The Go runtime keeps track of all goroutines in a simple slice called [allgs](https://github.com/golang/go/blob/3a778ff50f7091b8a64875c8ed95bfaacf3d334c/src/runtime/proc.go#L500). It contains both active and dead goroutines. The latter are kept around for reuse when new goroutines are spawned.
Go has various APIs to inspect the active goroutines in `allgs` along with their current stack trace, as well as various other properties. Some APIs expose this information as statistical summaries, while other APIs provide information for each individual goroutine.
Despite the differences between the APIs, the [common](https://github.com/golang/go/blob/9b955d2d3fcff6a5bc8bce7bafdc4c634a28e95b/src/runtime/mprof.go#L729) [definition](https://github.com/golang/go/blob/9b955d2d3fcff6a5bc8bce7bafdc4c634a28e95b/src/runtime/traceback.go#L931) of an "active" goroutine seems to be:
- It's not [`dead`](https://github.com/golang/go/blob/go1.15.6/src/runtime/runtime2.go#L65-L71)
- It's not a [system goroutine](https://github.com/golang/go/blob/9b955d2d3fcff6a5bc8bce7bafdc4c634a28e95b/src/runtime/traceback.go#L1013-L1021) nor finalizer goroutine.
In other words, goroutines that are running as well as those waiting on i/o, locks, channels, scheduling, etc. are all considered to be "active", even so one might naively not think of the latter ones as such.
All Goroutine profiling available in Go requires an `O(N)`**stop-the-world** phase where `N` is the number of allocated goroutines. A [naive benchmark](https://github.com/felixge/fgprof/blob/fe01e87ceec08ea5024e8168f88468af8f818b62/fgprof_test.go#L35-L78) [indicates](https://github.com/felixge/fgprof/blob/master/BenchmarkProfilerGoroutines.txt) that the world is stopped for ~1µs per goroutine when using the [runtime.GoroutineProfile()](https://golang.org/pkg/runtime/#GoroutineProfile) API. But this number is likely to fluctuate in response to factors such as the average stack depth of the program, the number of dead goroutines, etc..
As a rule of thumb, applications that are extremely latency sensitive and make use of thousands of active goroutines might want to be a little careful with goroutine profiling in production. That being said, large number of goroutines, and perhaps even Go itself, might not be good idea for such applications to begin with.

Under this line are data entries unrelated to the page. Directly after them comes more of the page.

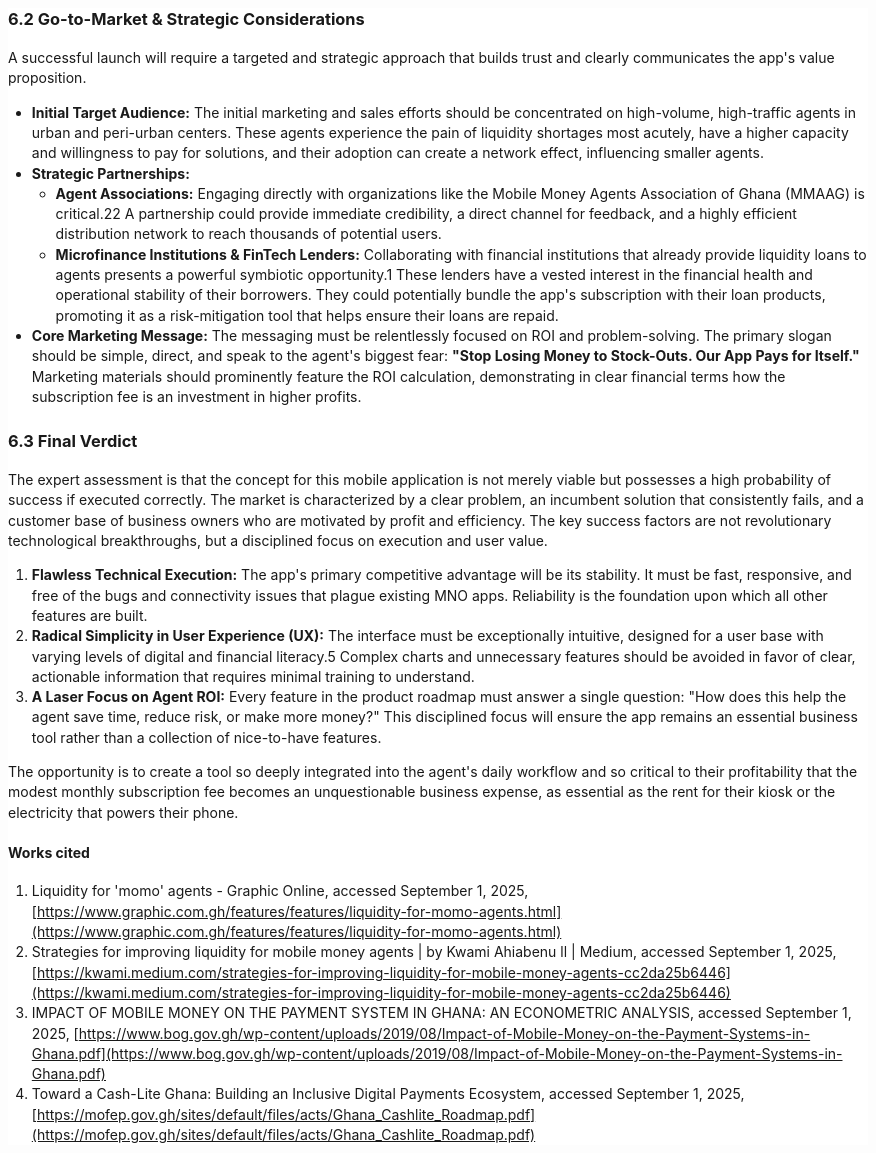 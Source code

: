 ### **6.2 Go-to-Market & Strategic Considerations**

A successful launch will require a targeted and strategic approach that builds trust and clearly communicates the app's value proposition.

- **Initial Target Audience:** The initial marketing and sales efforts should be concentrated on high-volume, high-traffic agents in urban and peri-urban centers. These agents experience the pain of liquidity shortages most acutely, have a higher capacity and willingness to pay for solutions, and their adoption can create a network effect, influencing smaller agents.
- **Strategic Partnerships:**
  - **Agent Associations:** Engaging directly with organizations like the Mobile Money Agents Association of Ghana (MMAAG) is critical.22 A partnership could provide immediate credibility, a direct channel for feedback, and a highly efficient distribution network to reach thousands of potential users.
  - **Microfinance Institutions & FinTech Lenders:** Collaborating with financial institutions that already provide liquidity loans to agents presents a powerful symbiotic opportunity.1 These lenders have a vested interest in the financial health and operational stability of their borrowers. They could potentially bundle the app's subscription with their loan products, promoting it as a risk-mitigation tool that helps ensure their loans are repaid.
- **Core Marketing Message:** The messaging must be relentlessly focused on ROI and problem-solving. The primary slogan should be simple, direct, and speak to the agent's biggest fear: **"Stop Losing Money to Stock-Outs. Our App Pays for Itself."** Marketing materials should prominently feature the ROI calculation, demonstrating in clear financial terms how the subscription fee is an investment in higher profits.

### **6.3 Final Verdict**

The expert assessment is that the concept for this mobile application is not merely viable but possesses a high probability of success if executed correctly. The market is characterized by a clear problem, an incumbent solution that consistently fails, and a customer base of business owners who are motivated by profit and efficiency. The key success factors are not revolutionary technological breakthroughs, but a disciplined focus on execution and user value.

1. **Flawless Technical Execution:** The app's primary competitive advantage will be its stability. It must be fast, responsive, and free of the bugs and connectivity issues that plague existing MNO apps. Reliability is the foundation upon which all other features are built.
2. **Radical Simplicity in User Experience (UX):** The interface must be exceptionally intuitive, designed for a user base with varying levels of digital and financial literacy.5 Complex charts and unnecessary features should be avoided in favor of clear, actionable information that requires minimal training to understand.
3. **A Laser Focus on Agent ROI:** Every feature in the product roadmap must answer a single question: "How does this help the agent save time, reduce risk, or make more money?" This disciplined focus will ensure the app remains an essential business tool rather than a collection of nice-to-have features.

The opportunity is to create a tool so deeply integrated into the agent's daily workflow and so critical to their profitability that the modest monthly subscription fee becomes an unquestionable business expense, as essential as the rent for their kiosk or the electricity that powers their phone.

#### **Works cited**

1. Liquidity for 'momo' agents \- Graphic Online, accessed September 1, 2025, [https://www.graphic.com.gh/features/features/liquidity-for-momo-agents.html](https://www.graphic.com.gh/features/features/liquidity-for-momo-agents.html)
2. Strategies for improving liquidity for mobile money agents | by Kwami Ahiabenu ll | Medium, accessed September 1, 2025, [https://kwami.medium.com/strategies-for-improving-liquidity-for-mobile-money-agents-cc2da25b6446](https://kwami.medium.com/strategies-for-improving-liquidity-for-mobile-money-agents-cc2da25b6446)
3. IMPACT OF MOBILE MONEY ON THE PAYMENT SYSTEM IN GHANA: AN ECONOMETRIC ANALYSIS, accessed September 1, 2025, [https://www.bog.gov.gh/wp-content/uploads/2019/08/Impact-of-Mobile-Money-on-the-Payment-Systems-in-Ghana.pdf](https://www.bog.gov.gh/wp-content/uploads/2019/08/Impact-of-Mobile-Money-on-the-Payment-Systems-in-Ghana.pdf)
4. Toward a Cash-Lite Ghana: Building an Inclusive Digital Payments Ecosystem, accessed September 1, 2025, [https://mofep.gov.gh/sites/default/files/acts/Ghana_Cashlite_Roadmap.pdf](https://mofep.gov.gh/sites/default/files/acts/Ghana_Cashlite_Roadmap.pdf)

Most applications that don't spawn crazy amounts of goroutines and can tolerate a few ms of ocassional extra latency should have no issues with continous goroutine profiling in production.
Goroutines have a lot of [properties](https://github.com/golang/go/blob/go1.15.6/src/runtime/runtime2.go#L406-L486) that can help to debug Go applications. The ones below are particulary interesting and exposed via the APIs described later on in this document to varying degrees.

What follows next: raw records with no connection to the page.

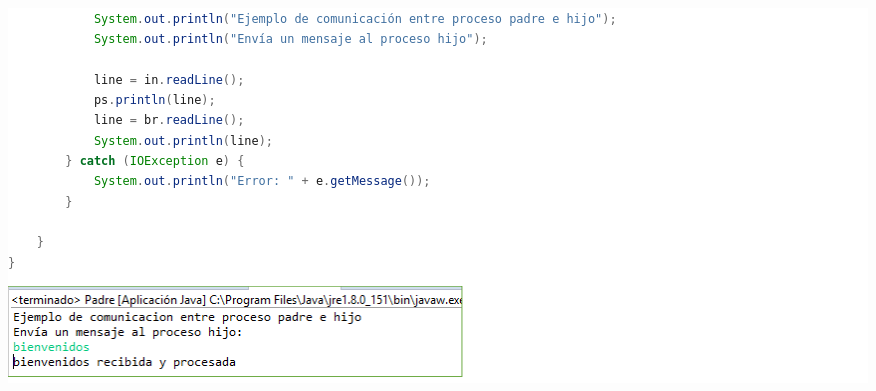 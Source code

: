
 ```java
			System.out.println("Ejemplo de comunicación entre proceso padre e hijo");
			System.out.println("Envía un mensaje al proceso hijo");
			
			line = in.readLine();
			ps.println(line);
			line = br.readLine();
			System.out.println(line);
		} catch (IOException e) {
			System.out.println("Error: " + e.getMessage());
		}

	}
}
```

![imagen7](./Imágenes/imagen7.png) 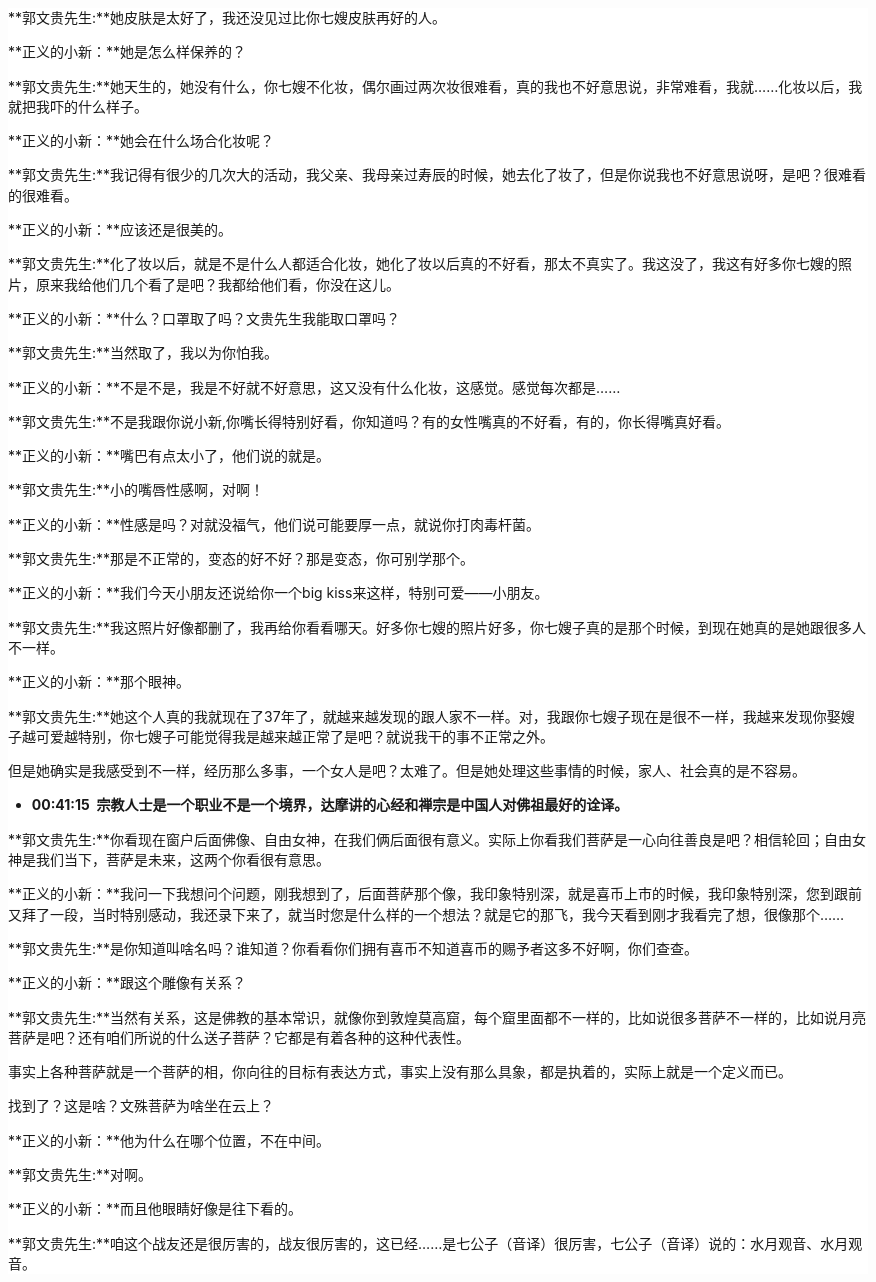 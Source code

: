 **郭文贵先生:**她皮肤是太好了，我还没见过比你七嫂皮肤再好的人。
 
**正义的小新：**她是怎么样保养的？
 
**郭文贵先生:**她天生的，她没有什么，你七嫂不化妆，偶尔画过两次妆很难看，真的我也不好意思说，非常难看，我就……化妆以后，我就把我吓的什么样子。
 
**正义的小新：**她会在什么场合化妆呢？
 
**郭文贵先生:**我记得有很少的几次大的活动，我父亲、我母亲过寿辰的时候，她去化了妆了，但是你说我也不好意思说呀，是吧？很难看的很难看。
 
**正义的小新：**应该还是很美的。
 
**郭文贵先生:**化了妆以后，就是不是什么人都适合化妆，她化了妆以后真的不好看，那太不真实了。我这没了，我这有好多你七嫂的照片，原来我给他们几个看了是吧？我都给他们看，你没在这儿。
 
**正义的小新：**什么？口罩取了吗？文贵先生我能取口罩吗？
 
**郭文贵先生:**当然取了，我以为你怕我。
 
**正义的小新：**不是不是，我是不好就不好意思，这又没有什么化妆，这感觉。感觉每次都是……
 
**郭文贵先生:**不是我跟你说小新,你嘴长得特别好看，你知道吗？有的女性嘴真的不好看，有的，你长得嘴真好看。
 
**正义的小新：**嘴巴有点太小了，他们说的就是。
 
**郭文贵先生:**小的嘴唇性感啊，对啊！
 
**正义的小新：**性感是吗？对就没福气，他们说可能要厚一点，就说你打肉毒杆菌。
 
**郭文贵先生:**那是不正常的，变态的好不好？那是变态，你可别学那个。
 
**正义的小新：**我们今天小朋友还说给你一个big kiss来这样，特别可爱——小朋友。
 
**郭文贵先生:**我这照片好像都删了，我再给你看看哪天。好多你七嫂的照片好多，你七嫂子真的是那个时候，到现在她真的是她跟很多人不一样。
 
**正义的小新：**那个眼神。
 
**郭文贵先生:**她这个人真的我就现在了37年了，就越来越发现的跟人家不一样。对，我跟你七嫂子现在是很不一样，我越来发现你娶嫂子越可爱越特别，你七嫂子可能觉得我是越来越正常了是吧？就说我干的事不正常之外。
 
但是她确实是我感受到不一样，经历那么多事，一个女人是吧？太难了。但是她处理这些事情的时候，家人、社会真的是不容易。

- **00:41:15  宗教人士是一个职业不是一个境界，达摩讲的心经和禅宗是中国人对佛祖最好的诠译。**

**郭文贵先生:**你看现在窗户后面佛像、自由女神，在我们俩后面很有意义。实际上你看我们菩萨是一心向往善良是吧？相信轮回；自由女神是我们当下，菩萨是未来，这两个你看很有意思。
 
**正义的小新：**我问一下我想问个问题，刚我想到了，后面菩萨那个像，我印象特别深，就是喜币上市的时候，我印象特别深，您到跟前又拜了一段，当时特别感动，我还录下来了，就当时您是什么样的一个想法？就是它的那飞，我今天看到刚才我看完了想，很像那个……
 
**郭文贵先生:**是你知道叫啥名吗？谁知道？你看看你们拥有喜币不知道喜币的赐予者这多不好啊，你们查查。
 
**正义的小新：**跟这个雕像有关系？
 
**郭文贵先生:**当然有关系，这是佛教的基本常识，就像你到敦煌莫高窟，每个窟里面都不一样的，比如说很多菩萨不一样的，比如说月亮菩萨是吧？还有咱们所说的什么送子菩萨？它都是有着各种的这种代表性。
 
事实上各种菩萨就是一个菩萨的相，你向往的目标有表达方式，事实上没有那么具象，都是执着的，实际上就是一个定义而已。
 
找到了？这是啥？文殊菩萨为啥坐在云上？
 
**正义的小新：**他为什么在哪个位置，不在中间。
 
**郭文贵先生:**对啊。
 
**正义的小新：**而且他眼睛好像是往下看的。
 
**郭文贵先生:**咱这个战友还是很厉害的，战友很厉害的，这已经……是七公子（音译）很厉害，七公子（音译）说的：水月观音、水月观音。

- [`goid`](https://github.com/golang/go/blob/go1.15.6/src/runtime/runtime2.go#L428): The unique id of the goroutine, the main goroutine has id `1`.
- [`atomicstatus`](https://github.com/golang/go/blob/go1.15.6/src/runtime/runtime2.go#L14-L105): The status of the goroutine, one of the following:
-`idle`: just got allocated
-`runnable`: on a run queue, waiting to be scheduled
-`running`: executing on an OS thread
-`syscall`: blocked on a syscall
-`waiting`: parked by the scheduler, see `g.waitreason`
-`dead`: just exited or being reinitialized
-`copystack`: stack is currently being moved
-`preempted`: just preempted itself
- [`waitreason`](https://github.com/golang/go/blob/go1.15.6/src/runtime/runtime2.go#L996-L1024): The reason a goroutine is in `waiting` status, e.g. sleep, channel operations, i/o, gc, etc.

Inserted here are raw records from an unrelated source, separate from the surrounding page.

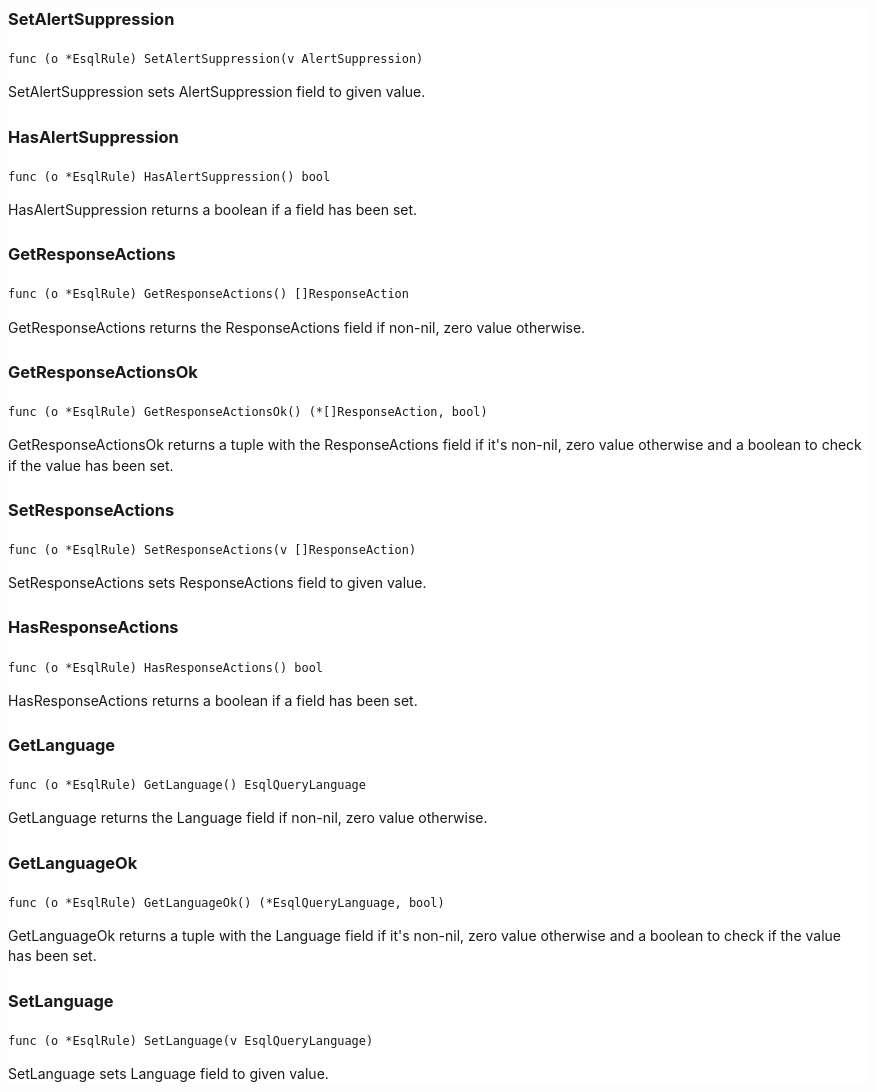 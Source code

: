### SetAlertSuppression

`func (o *EsqlRule) SetAlertSuppression(v AlertSuppression)`

SetAlertSuppression sets AlertSuppression field to given value.

### HasAlertSuppression

`func (o *EsqlRule) HasAlertSuppression() bool`

HasAlertSuppression returns a boolean if a field has been set.

### GetResponseActions

`func (o *EsqlRule) GetResponseActions() []ResponseAction`

GetResponseActions returns the ResponseActions field if non-nil, zero value otherwise.

### GetResponseActionsOk

`func (o *EsqlRule) GetResponseActionsOk() (*[]ResponseAction, bool)`

GetResponseActionsOk returns a tuple with the ResponseActions field if it's non-nil, zero value otherwise
and a boolean to check if the value has been set.

### SetResponseActions

`func (o *EsqlRule) SetResponseActions(v []ResponseAction)`

SetResponseActions sets ResponseActions field to given value.

### HasResponseActions

`func (o *EsqlRule) HasResponseActions() bool`

HasResponseActions returns a boolean if a field has been set.

### GetLanguage

`func (o *EsqlRule) GetLanguage() EsqlQueryLanguage`

GetLanguage returns the Language field if non-nil, zero value otherwise.

### GetLanguageOk

`func (o *EsqlRule) GetLanguageOk() (*EsqlQueryLanguage, bool)`

GetLanguageOk returns a tuple with the Language field if it's non-nil, zero value otherwise
and a boolean to check if the value has been set.

### SetLanguage

`func (o *EsqlRule) SetLanguage(v EsqlQueryLanguage)`

SetLanguage sets Language field to given value.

- [`waitsince`](https://github.com/golang/go/blob/go1.15.6/src/runtime/runtime2.go#L430): The approximate timestamp a goroutine has entered `waiting` or `syscall` status as determined by the first gc after the wait started.
- [`labels`](https://github.com/golang/go/blob/go1.15.6/src/runtime/runtime2.go#L472): A set of key/value [profiler labels](https://rakyll.org/profiler-labels/) that can be attached to goroutines.
-`stack trace`: The function that is currently being executed as well as its callers. This is exposed as either a plain text output of filenames, function names and line numbers or a slice of program counter addresses (pcs). 🚧 *Research more details on this, e.g. can func/file/line text be converted to pcs?*
- [`gopc`](https://github.com/golang/go/blob/go1.15.6/src/runtime/runtime2.go#L466): The program counter address (pc) of the `go ...` call that caused this goroutine to be created. Can be converted to the file, function name and line number.
- [`lockedm`](https://github.com/golang/go/blob/go1.15.6/src/runtime/runtime2.go#L460): The thread this goroutine is locked to, if any.
The feature matrix below give you a quick idea on the current availability of these properties through the various APIs. Also available as a [google sheet](https://docs.google.com/spreadsheets/d/1txMRjhDA0NC9eSNRRUMMFI5uWJ3FBnACGVjXYT1gKig/edit?usp=sharing).
- The output format is also text based, but looks very different than `debug=2`.
Below is a truncated example of the returned output, see [2.pprof.lookup.goroutine.debug1.txt](./examples/goroutine/2.pprof.lookup.goroutine.debug1.txt) for a full example.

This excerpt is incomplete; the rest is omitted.